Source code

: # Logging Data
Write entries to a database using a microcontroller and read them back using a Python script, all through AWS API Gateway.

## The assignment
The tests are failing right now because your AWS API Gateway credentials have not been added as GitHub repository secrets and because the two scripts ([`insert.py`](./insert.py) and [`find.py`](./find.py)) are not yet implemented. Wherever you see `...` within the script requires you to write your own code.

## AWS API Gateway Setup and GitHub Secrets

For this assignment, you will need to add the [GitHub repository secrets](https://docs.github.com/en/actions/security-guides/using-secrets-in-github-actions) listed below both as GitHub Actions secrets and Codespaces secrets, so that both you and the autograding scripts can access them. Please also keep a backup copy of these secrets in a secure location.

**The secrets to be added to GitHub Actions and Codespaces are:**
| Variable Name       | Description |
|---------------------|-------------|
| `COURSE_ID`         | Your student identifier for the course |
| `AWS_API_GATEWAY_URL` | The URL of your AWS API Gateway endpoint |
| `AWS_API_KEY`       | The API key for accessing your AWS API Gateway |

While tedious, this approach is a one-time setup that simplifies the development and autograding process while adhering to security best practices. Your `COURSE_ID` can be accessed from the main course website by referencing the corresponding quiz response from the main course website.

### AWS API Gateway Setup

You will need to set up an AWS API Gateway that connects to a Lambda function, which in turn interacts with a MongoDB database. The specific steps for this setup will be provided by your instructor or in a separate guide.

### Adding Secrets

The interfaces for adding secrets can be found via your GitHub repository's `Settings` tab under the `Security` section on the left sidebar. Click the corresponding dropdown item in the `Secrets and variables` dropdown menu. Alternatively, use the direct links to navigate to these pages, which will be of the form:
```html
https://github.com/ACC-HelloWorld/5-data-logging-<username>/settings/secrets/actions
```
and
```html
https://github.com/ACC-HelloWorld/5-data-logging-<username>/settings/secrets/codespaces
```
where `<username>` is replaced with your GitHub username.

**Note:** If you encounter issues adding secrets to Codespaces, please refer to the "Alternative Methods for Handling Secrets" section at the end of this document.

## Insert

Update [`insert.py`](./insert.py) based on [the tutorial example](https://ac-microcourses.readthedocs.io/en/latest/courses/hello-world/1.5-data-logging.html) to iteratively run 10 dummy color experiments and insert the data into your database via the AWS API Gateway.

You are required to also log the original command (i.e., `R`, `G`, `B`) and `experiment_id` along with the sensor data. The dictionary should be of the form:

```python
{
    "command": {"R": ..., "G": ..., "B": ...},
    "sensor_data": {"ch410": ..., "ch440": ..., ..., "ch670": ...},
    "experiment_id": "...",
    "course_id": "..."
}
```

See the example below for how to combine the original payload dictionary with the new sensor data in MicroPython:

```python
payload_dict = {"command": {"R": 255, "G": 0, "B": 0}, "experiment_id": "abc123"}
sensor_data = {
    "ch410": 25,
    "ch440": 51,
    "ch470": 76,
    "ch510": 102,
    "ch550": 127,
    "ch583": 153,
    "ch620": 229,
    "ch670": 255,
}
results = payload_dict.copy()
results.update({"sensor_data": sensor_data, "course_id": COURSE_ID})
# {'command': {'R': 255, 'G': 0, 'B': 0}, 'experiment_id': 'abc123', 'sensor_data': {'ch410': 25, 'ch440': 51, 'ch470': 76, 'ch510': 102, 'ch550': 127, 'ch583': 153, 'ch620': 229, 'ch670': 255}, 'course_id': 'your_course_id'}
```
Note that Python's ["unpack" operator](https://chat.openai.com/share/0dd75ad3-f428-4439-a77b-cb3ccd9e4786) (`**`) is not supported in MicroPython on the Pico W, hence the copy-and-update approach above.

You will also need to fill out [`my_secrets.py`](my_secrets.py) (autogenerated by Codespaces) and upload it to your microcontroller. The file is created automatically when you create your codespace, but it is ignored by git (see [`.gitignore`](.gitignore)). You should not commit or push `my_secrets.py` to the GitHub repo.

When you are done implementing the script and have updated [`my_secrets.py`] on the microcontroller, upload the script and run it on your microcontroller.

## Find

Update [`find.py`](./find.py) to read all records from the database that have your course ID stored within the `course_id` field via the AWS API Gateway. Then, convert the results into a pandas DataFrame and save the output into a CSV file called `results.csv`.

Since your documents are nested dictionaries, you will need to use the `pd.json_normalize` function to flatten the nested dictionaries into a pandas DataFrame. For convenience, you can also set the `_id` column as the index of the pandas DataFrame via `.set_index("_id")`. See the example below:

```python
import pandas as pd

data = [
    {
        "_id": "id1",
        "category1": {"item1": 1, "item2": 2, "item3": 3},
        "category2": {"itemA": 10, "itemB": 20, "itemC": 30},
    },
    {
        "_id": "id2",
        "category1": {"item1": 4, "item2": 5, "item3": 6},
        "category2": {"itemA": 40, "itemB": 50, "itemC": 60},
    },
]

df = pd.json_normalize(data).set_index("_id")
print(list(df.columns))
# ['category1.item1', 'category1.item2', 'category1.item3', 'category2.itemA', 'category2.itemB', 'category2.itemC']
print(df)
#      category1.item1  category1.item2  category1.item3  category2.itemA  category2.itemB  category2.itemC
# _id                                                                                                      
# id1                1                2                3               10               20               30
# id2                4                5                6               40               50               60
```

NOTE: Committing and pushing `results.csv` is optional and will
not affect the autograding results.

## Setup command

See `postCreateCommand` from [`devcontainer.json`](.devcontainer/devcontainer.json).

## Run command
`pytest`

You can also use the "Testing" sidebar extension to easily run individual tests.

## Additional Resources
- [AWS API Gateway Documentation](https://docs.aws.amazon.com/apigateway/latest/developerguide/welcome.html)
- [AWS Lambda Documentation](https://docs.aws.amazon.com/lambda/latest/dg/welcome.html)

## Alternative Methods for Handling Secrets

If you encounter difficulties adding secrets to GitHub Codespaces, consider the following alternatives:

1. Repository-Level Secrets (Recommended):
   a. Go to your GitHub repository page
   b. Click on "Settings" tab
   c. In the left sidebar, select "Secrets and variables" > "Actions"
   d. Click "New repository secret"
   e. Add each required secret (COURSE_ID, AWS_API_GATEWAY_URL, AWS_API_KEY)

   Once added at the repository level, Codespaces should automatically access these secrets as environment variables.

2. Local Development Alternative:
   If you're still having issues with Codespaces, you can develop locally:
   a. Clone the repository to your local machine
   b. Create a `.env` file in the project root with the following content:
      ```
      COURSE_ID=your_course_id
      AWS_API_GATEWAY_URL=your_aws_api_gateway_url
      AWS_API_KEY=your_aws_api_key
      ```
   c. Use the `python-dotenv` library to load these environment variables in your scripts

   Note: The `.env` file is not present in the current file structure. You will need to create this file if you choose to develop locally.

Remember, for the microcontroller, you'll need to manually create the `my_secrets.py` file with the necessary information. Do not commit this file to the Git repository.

- **The task**:
In the entries above, find each line with "HelloWorld" and copy it.

- **Worked solution**:
https://github.com/ACC-HelloWorld/5-data-logging-<username>/settings/secrets/actions
https://github.com/ACC-HelloWorld/5-data-logging-<username>/settings/secrets/codespaces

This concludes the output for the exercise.